Wonkblog Analysis / Be skeptical of Trump’s claim that wages will soar after he cuts taxes

Burgess COMMENTARY

Peter Burgess

Wonkblog Analysis Be skeptical of Trump’s claim that wages will soar after he cuts taxes

Play Video 1:24 Trump lays out goals for tax plan

President Trump spoke about his coming announcement on taxes at the White House on Sept. 26, with a group of bipartisan lawmakers from the House Ways and Means Committee. (The Washington Post) America's middle class is hungry for a raise after years of stagnant pay. President Trump keeps saying that he can make bigger paychecks happen.

Trump argues that wages will jump after he cuts business tax rates. He's been saying that for months. His plan will “lower tax rates for business to create more jobs and higher wages for Americans,” Trump told a group of lawmakers Tuesday as he tried to win support for his plan to make the corporate tax rate 20 percent, a major cut from the current 35 percent level.

Other Republican lawmakers have picked up the talking point.

“If we lower the tax rates, these kinds of (American) companies will prosper, will grow, will hire, they’ll increase wages,” House Speaker Paul D. Ryan (R-Wis.) said Tuesday, echoing Trump. “There’s no doubt about it, this country needs this.”

So is the claim true? Do wages always rise when corporate tax rates go down?

Well, it didn't happen after the 1986 Tax Reform Act. Wages fell in the months and years after President Ronald Reagan signed the bipartisan legislation in October 1986, which slashed the corporate tax rate from 46 to 34 percent.

[Republicans to unveil broad tax cuts, put off tough decisions]

Average weekly wages for rank-and-file workers (non-supervisors) went from $285 a week in the autumn of 1986 to $282 a week in October 1987, according to Labor Department statistics that are adjusted for inflation. And they kept dropping.
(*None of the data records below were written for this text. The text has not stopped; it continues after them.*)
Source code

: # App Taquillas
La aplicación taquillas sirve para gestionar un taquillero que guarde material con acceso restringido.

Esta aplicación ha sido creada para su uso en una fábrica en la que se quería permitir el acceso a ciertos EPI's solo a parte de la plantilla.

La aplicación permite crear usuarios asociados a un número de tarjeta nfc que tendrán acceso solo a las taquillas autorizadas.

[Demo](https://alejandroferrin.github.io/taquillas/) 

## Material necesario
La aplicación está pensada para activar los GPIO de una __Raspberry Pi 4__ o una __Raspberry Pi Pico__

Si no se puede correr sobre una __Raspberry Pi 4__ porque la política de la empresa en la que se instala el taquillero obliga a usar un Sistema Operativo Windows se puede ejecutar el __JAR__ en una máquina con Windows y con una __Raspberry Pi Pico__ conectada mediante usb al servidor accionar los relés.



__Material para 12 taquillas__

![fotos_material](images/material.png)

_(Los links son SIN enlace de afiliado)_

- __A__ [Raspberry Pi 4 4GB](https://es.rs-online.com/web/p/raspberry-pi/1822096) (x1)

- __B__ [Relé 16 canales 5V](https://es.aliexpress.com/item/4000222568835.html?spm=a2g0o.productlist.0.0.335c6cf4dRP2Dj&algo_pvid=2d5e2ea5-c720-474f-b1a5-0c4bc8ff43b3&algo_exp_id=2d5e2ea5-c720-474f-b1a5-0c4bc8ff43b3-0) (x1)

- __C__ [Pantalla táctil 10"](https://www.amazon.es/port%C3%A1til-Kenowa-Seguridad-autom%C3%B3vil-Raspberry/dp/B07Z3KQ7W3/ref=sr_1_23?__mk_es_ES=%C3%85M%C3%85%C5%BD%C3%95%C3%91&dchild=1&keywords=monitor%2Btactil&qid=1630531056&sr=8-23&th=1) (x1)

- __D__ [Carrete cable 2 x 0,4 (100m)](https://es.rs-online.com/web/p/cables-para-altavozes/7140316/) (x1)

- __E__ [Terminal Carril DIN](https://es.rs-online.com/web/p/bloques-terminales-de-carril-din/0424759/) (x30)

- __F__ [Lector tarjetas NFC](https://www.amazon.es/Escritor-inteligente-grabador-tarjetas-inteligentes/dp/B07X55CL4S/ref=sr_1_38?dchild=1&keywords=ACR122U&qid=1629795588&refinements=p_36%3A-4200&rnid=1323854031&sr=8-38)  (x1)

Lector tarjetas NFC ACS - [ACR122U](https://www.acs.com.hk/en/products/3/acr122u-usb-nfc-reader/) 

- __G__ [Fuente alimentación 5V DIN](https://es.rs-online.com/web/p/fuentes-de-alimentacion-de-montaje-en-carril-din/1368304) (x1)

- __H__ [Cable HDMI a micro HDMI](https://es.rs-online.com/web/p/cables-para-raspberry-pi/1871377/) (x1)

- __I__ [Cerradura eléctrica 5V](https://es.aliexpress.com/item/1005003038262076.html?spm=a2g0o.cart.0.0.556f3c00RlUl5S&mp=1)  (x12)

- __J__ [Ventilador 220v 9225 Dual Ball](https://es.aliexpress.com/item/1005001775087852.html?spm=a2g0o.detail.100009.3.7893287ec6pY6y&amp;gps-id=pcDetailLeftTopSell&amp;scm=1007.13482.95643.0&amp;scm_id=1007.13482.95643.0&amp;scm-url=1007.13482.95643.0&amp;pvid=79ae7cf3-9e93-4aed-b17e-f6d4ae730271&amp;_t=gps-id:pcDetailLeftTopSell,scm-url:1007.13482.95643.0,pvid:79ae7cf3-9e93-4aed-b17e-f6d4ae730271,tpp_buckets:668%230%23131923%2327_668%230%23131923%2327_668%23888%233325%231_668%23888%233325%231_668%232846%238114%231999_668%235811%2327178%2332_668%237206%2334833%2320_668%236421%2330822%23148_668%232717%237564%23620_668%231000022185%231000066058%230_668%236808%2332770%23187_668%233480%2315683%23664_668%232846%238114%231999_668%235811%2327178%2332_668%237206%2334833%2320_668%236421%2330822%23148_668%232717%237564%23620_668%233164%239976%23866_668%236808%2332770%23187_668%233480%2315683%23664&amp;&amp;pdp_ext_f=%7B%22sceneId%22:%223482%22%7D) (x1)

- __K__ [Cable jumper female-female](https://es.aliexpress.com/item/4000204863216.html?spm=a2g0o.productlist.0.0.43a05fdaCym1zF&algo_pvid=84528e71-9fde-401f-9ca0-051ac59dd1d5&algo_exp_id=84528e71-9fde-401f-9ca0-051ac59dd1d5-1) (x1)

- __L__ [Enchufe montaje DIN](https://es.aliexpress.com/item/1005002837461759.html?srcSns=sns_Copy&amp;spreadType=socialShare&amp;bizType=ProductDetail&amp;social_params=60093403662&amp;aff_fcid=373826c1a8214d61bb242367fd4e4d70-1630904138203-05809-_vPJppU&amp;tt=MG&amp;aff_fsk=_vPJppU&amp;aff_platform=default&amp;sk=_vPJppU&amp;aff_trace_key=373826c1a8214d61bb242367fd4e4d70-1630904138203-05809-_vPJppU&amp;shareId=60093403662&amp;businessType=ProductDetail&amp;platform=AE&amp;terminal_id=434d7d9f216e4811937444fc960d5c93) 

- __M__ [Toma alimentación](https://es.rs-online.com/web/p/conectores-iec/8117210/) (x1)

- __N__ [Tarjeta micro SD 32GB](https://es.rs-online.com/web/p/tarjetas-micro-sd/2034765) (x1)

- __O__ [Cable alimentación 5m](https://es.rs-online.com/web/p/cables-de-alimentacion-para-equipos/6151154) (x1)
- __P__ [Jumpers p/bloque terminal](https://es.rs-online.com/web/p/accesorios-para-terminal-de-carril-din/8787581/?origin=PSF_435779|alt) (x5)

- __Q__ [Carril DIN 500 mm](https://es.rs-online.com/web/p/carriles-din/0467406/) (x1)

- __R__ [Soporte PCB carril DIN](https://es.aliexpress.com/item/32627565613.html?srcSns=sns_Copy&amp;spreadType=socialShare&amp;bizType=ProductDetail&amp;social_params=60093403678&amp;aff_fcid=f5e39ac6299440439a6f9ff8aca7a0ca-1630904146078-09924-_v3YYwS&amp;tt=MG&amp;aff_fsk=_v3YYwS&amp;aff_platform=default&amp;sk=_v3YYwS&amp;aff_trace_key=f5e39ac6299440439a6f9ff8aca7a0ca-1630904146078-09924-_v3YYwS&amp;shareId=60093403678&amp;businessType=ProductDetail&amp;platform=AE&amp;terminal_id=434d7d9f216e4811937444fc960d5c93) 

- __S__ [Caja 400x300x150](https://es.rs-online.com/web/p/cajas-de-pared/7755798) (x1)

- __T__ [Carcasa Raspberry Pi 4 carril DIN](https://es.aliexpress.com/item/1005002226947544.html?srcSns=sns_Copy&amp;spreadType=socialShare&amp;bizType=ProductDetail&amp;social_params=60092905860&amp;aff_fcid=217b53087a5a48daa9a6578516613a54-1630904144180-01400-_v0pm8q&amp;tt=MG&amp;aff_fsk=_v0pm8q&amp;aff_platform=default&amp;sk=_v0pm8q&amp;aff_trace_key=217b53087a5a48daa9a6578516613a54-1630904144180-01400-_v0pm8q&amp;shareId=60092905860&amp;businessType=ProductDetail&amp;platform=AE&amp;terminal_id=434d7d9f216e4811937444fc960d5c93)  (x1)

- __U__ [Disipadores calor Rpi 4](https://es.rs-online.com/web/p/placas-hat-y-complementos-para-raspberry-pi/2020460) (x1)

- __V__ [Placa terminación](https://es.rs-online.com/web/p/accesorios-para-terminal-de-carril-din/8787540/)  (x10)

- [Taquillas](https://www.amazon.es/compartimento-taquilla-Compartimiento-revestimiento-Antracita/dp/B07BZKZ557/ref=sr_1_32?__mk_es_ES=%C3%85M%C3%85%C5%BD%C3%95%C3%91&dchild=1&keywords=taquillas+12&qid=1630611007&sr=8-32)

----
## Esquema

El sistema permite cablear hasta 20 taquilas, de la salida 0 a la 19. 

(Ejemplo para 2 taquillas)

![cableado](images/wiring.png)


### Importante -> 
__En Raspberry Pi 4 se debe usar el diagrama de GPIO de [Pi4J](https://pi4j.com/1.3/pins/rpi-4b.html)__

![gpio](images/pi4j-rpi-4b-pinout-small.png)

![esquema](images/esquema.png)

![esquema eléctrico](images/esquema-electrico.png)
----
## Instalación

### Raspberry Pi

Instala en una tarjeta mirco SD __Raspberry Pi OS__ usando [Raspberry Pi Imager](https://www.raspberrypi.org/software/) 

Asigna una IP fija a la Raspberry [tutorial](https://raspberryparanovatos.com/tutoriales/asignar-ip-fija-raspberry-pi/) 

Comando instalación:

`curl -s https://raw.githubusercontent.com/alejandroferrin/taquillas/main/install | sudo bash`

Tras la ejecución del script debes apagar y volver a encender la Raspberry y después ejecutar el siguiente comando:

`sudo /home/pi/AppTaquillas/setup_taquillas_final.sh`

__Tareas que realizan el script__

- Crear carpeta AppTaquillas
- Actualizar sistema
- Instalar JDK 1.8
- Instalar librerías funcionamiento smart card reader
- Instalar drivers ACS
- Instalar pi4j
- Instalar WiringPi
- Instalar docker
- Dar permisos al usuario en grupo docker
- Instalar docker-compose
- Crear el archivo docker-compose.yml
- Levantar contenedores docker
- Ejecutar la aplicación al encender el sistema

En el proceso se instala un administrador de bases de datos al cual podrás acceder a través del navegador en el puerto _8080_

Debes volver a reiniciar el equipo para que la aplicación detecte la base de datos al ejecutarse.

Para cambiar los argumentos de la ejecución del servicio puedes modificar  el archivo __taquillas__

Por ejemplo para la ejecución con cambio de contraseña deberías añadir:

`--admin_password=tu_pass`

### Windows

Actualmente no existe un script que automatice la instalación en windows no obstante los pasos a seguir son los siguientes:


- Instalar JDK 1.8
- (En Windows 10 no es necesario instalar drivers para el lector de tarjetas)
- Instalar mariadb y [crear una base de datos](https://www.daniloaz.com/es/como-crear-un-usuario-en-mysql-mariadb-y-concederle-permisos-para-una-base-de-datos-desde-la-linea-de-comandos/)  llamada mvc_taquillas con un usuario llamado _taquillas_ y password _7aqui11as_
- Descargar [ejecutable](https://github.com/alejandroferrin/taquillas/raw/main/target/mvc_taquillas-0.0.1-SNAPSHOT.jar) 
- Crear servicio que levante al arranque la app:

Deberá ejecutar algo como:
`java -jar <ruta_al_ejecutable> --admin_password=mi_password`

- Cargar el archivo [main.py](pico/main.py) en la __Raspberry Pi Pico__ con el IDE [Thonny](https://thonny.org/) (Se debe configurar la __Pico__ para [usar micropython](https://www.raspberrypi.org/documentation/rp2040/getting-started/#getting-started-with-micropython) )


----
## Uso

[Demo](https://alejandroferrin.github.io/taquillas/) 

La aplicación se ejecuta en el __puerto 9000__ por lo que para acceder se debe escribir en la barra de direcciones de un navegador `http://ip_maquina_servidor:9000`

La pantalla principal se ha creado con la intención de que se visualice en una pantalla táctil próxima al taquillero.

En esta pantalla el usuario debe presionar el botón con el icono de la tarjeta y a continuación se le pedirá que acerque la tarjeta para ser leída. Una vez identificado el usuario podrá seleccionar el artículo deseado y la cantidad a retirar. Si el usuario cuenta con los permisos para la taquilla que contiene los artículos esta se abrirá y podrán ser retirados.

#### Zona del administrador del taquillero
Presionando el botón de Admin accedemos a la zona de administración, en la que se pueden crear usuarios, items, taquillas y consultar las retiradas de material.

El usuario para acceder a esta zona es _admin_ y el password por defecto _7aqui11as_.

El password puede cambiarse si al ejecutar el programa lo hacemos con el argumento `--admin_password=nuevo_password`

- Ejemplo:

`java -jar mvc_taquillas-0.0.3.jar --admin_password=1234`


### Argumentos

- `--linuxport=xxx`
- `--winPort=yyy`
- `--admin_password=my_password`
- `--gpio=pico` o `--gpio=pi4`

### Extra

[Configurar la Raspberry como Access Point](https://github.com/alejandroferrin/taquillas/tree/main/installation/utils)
Average weekly wages hit $271 a week by 1990.



There aren't any other time frames to check because the United States hasn't done any big overhauls to corporate tax rates since 1986.
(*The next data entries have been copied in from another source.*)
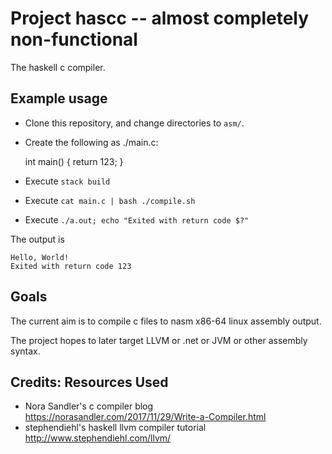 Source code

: # Project hascc -- almost completely non-functional
The haskell c compiler.


## Example usage

- Clone this repository, and change directories to `asm/`. 
- Create the following as ./main.c:

    int main()
    {
        return 123;
    }
    
- Execute `stack build`
- Execute `cat main.c | bash ./compile.sh`
- Execute `./a.out; echo "Exited with return code $?"`

The output is

    Hello, World!
    Exited with return code 123





## Goals
The current aim is to compile c files to nasm x86-64 linux assembly output.

The project hopes to later target LLVM or .net or JVM or other assembly syntax.



## Credits: Resources Used
 - Nora Sandler's c compiler blog https://norasandler.com/2017/11/29/Write-a-Compiler.html
 - stephendiehl's haskell llvm compiler tutorial http://www.stephendiehl.com/llvm/
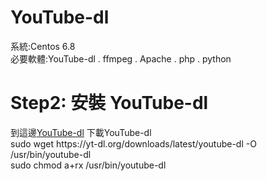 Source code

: # YouTube-dl
系統:Centos 6.8<br/>
必要軟體:YouTube-dl . ffmpeg . Apache . php . python<br/>

<h1>Step2: 安裝 YouTube-dl</h1>
到這邊<a href="https://rg3.github.io/youtube-dl/download.html">YouTube-dl</a> 下載YouTube-dl<br/>
    sudo wget https://yt-dl.org/downloads/latest/youtube-dl -O /usr/bin/youtube-dl  <br/>
    sudo chmod a+rx /usr/bin/youtube-dl <br/>
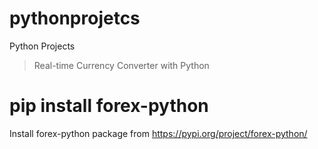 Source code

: # pythonprojetcs
Python Projects

> Real-time Currency Converter with Python
# pip install forex-python
Install forex-python package from https://pypi.org/project/forex-python/
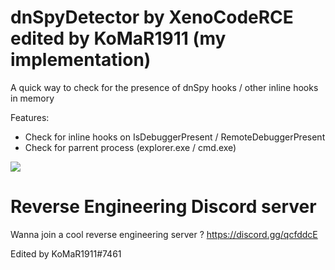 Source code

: # dnSpyDetector by XenoCodeRCE edited by KoMaR1911 (my implementation)
A quick way to check for the presence of dnSpy hooks / other inline hooks in memory

Features: 
- Check for inline hooks on IsDebuggerPresent / RemoteDebuggerPresent
- Check for parrent process (explorer.exe / cmd.exe)

![](https://i.imgur.com/a72g4Mv.png)

# Reverse Engineering Discord server
Wanna join a cool reverse engineering server ? https://discord.gg/qcfddcE

Edited by KoMaR1911#7461
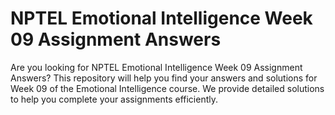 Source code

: # NPTEL Emotional Intelligence Week 09 Assignment Answers

Are you looking for NPTEL Emotional Intelligence Week 09 Assignment Answers? This repository will help you find your answers and solutions for Week 09 of the Emotional Intelligence course. We provide detailed solutions to help you complete your assignments efficiently. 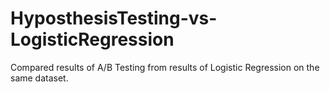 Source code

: # HyposthesisTesting-vs-LogisticRegression
Compared results of A/B Testing from results of Logistic Regression on the same dataset.
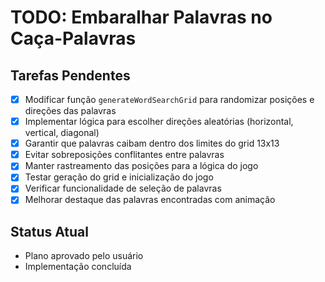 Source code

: # TODO: Embaralhar Palavras no Caça-Palavras

## Tarefas Pendentes
- [x] Modificar função `generateWordSearchGrid` para randomizar posições e direções das palavras
- [x] Implementar lógica para escolher direções aleatórias (horizontal, vertical, diagonal)
- [x] Garantir que palavras caibam dentro dos limites do grid 13x13
- [x] Evitar sobreposições conflitantes entre palavras
- [x] Manter rastreamento das posições para a lógica do jogo
- [x] Testar geração do grid e inicialização do jogo
- [x] Verificar funcionalidade de seleção de palavras
- [x] Melhorar destaque das palavras encontradas com animação

## Status Atual
- Plano aprovado pelo usuário
- Implementação concluída
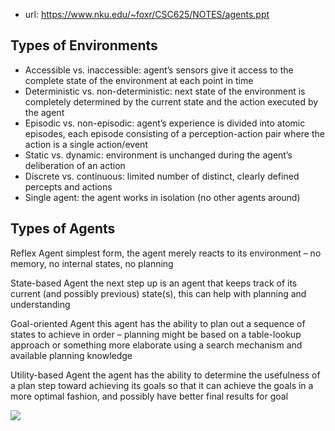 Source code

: 
- url: https://www.nku.edu/~foxr/CSC625/NOTES/agents.ppt

## Types of Environments

* Accessible vs. inaccessible:  agent’s sensors give it access to the complete state of the environment at each point in time
* Deterministic vs. non-deterministic:  next state of the environment is completely determined by the current state and the action executed by the agent
* Episodic vs. non-episodic:  agent’s experience is divided into atomic episodes, each episode consisting of a perception-action pair where the action is a single action/event
* Static vs. dynamic:  environment is unchanged during the agent’s deliberation of an action
* Discrete vs. continuous:  limited number of distinct, clearly defined percepts and actions
* Single agent:  the agent works in isolation (no other agents around)

## Types of Agents

Reflex Agent
simplest form,  the agent merely reacts to its environment – no memory, no internal states, no planning

State-based Agent
the next step up is an agent that keeps track of its current (and possibly previous) state(s), this can help with planning and understanding

Goal-oriented Agent
this agent has the ability to plan out a sequence of states to achieve in order – planning might be based on a table-lookup approach or something more elaborate using a search mechanism and available planning knowledge

Utility-based Agent
the agent has the ability to determine the usefulness of a plan step toward achieving its goals so that it can achieve the goals in a more optimal fashion, and possibly have better final results for goal

![](/assets/images/2024-04-08-11-04-02.png) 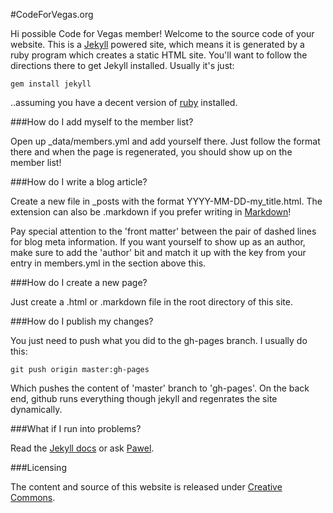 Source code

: #CodeForVegas.org

Hi possible Code for Vegas member! Welcome to the source code of your website. This is a [Jekyll](http://jekyllrb.com/) powered site, which means it is generated by a ruby program which creates a static HTML site. You'll want to follow the directions there to get Jekyll installed. Usually it's just:

`gem install jekyll`

..assuming you have a decent version of [ruby](https://www.ruby-lang.org/en/) installed.

###How do I add myself to the member list?

Open up _data/members.yml and add yourself there. Just follow the format there and when the page is regenerated, you should show up on the member list!

###How do I write a blog article?

Create a new file in _posts with the format YYYY-MM-DD-my_title.html. The extension can also be .markdown if you prefer writing in [Markdown](http://daringfireball.net/projects/markdown/)!

Pay special attention to the 'front matter' between the pair of dashed lines for blog meta information. If you want yourself to show up as an author, make sure to add the 'author' bit and match it up with the key from your entry in members.yml in the section above this.

###How do I create a new page?

Just create a .html or .markdown file in the root directory of this site. 

###How do I publish my changes?

You just need to push what you did to the gh-pages branch. I usually do this:

`git push origin master:gh-pages`

Which pushes the content of 'master' branch to 'gh-pages'. On the back end, github runs everything though jekyll and regenrates the site dynamically.


###What if I run into problems?

Read the [Jekyll docs](http://jekyllrb.com/docs/home/) or ask [Pawel](http://twitter.com/makenai).

###Licensing

The content and source of this website is released under [Creative Commons](http://creativecommons.org/licenses/by/4.0/deed.en_US).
But other countries have. Economic scholars have studied what happened elsewhere to try to figure out if tax cuts spur higher wages. Their conclusions are all over the place.

“There's just not any evidence that there's a huge effect on wages or economic growth” if you cut business taxes, says Len Burman, co-founder of the Tax Policy Center, a think tank, and a former Treasury official under President Bill Clinton. “It's irresponsible to overhype the claims.”

Burman has found the vast majority of the benefits of a corporate tax cut will go to the wealthy. But many right-leaning scholars say the opposite.

“There are absolutely middle-class wage impacts,” says Aparna Mathur, an economist at the right-leaning American Enterprise Institute. “I do think rate cuts would benefit worker wages.”

Mathur co-wrote a study with Kevin Hassett, who is now the head of Trump's Council of Economic Advisers, that found substantial impacts of corporate tax changes on wages. Every dollar of higher taxes leads to a reduction of $2 or more in wages, they calculated.

One of the foremost experts on this subject is Alan Auerbach, a professor of economics and law at the University of California at Berkeley. He says business tax cuts can increase wages “under some circumstances.” Simply cutting the rates isn't enough.

Trump and Congress have to get the tax recipe right if they really want to have a good chance at boosting middle-class wages. Auerbach says there are two things lawmakers should do.

First, they need to ensure the 2017 (or 2018) tax bill doesn't add to America's $20 trillion debt.

Second, they need to find ways to incentivize business investment.

What we know so far of Trump's tax plan is that it checks the box for investment incentives. It has provisions such as allowing companies to deduct the costs of building a new factory right away.

But the plan is also likely to add $1.5 trillion to the debt. That's harmful on a lot of levels. It encourages investment money to go to finance the government debt instead of private companies, and it means the United States will probably have to raise taxes down the road.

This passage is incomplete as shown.